#### THE PROBLEM
Exactly as written, return the entries below, minus any pictures.

#### EXERCISE DATA
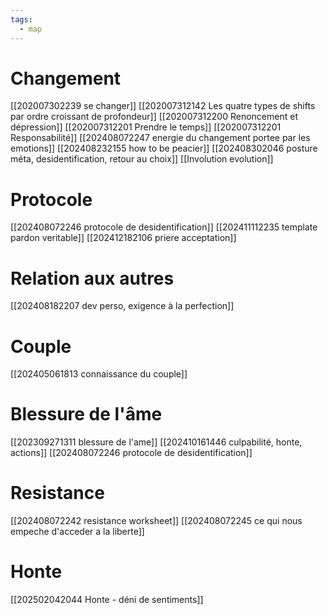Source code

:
 ```yaml
---
tags:
  - map
---
```


# Changement
[[202007302239 se changer]]
[[202007312142 Les quatre types de shifts par ordre croissant de profondeur]]
[[202007312200 Renoncement et dépression]]
[[202007312201 Prendre le temps]]
[[202007312201 Responsabilité]]
[[202408072247 energie du changement portee par les emotions]]
[[202408232155 how to be peacier]]
[[202408302046 posture méta, desidentification, retour au choix]]
[[Involution evolution]]

# Protocole
[[202408072246 protocole de desidentification]]
[[202411112235 template pardon veritable]]
[[202412182106 priere acceptation]]

# Relation aux autres
[[202408182207 dev perso, exigence à la perfection]]
# Couple
[[202405061813 connaissance du couple]]

# Blessure de l'âme
[[202309271311 blessure de l'ame]]
[[202410161446 culpabilité, honte, actions]]
[[202408072246 protocole de desidentification]]
# Resistance
[[202408072242 resistance worksheet]]
[[202408072245 ce qui nous empeche d'acceder a la liberte]]

# Honte
[[202502042044 Honte - déni de sentiments]]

#### TASK SOLUTION
Source code

:
 ```yaml
---
tags:
  - map
---
```


# Changement
[[202007302239 se changer]]
[[202007312142 Les quatre types de shifts par ordre croissant de profondeur]]
[[202007312200 Renoncement et dépression]]
[[202007312201 Prendre le temps]]
[[202007312201 Responsabilité]]
[[202408072247 energie du changement portee par les emotions]]
[[202408232155 how to be peacier]]
[[202408302046 posture méta, desidentification, retour au choix]]
[[Involution evolution]]

# Protocole
[[202408072246 protocole de desidentification]]
[[202411112235 template pardon veritable]]
[[202412182106 priere acceptation]]

# Relation aux autres
[[202408182207 dev perso, exigence à la perfection]]
# Couple
[[202405061813 connaissance du couple]]

# Blessure de l'âme
[[202309271311 blessure de l'ame]]
[[202410161446 culpabilité, honte, actions]]
[[202408072246 protocole de desidentification]]
# Resistance
[[202408072242 resistance worksheet]]
[[202408072245 ce qui nous empeche d'acceder a la liberte]]

# Honte
[[202502042044 Honte - déni de sentiments]]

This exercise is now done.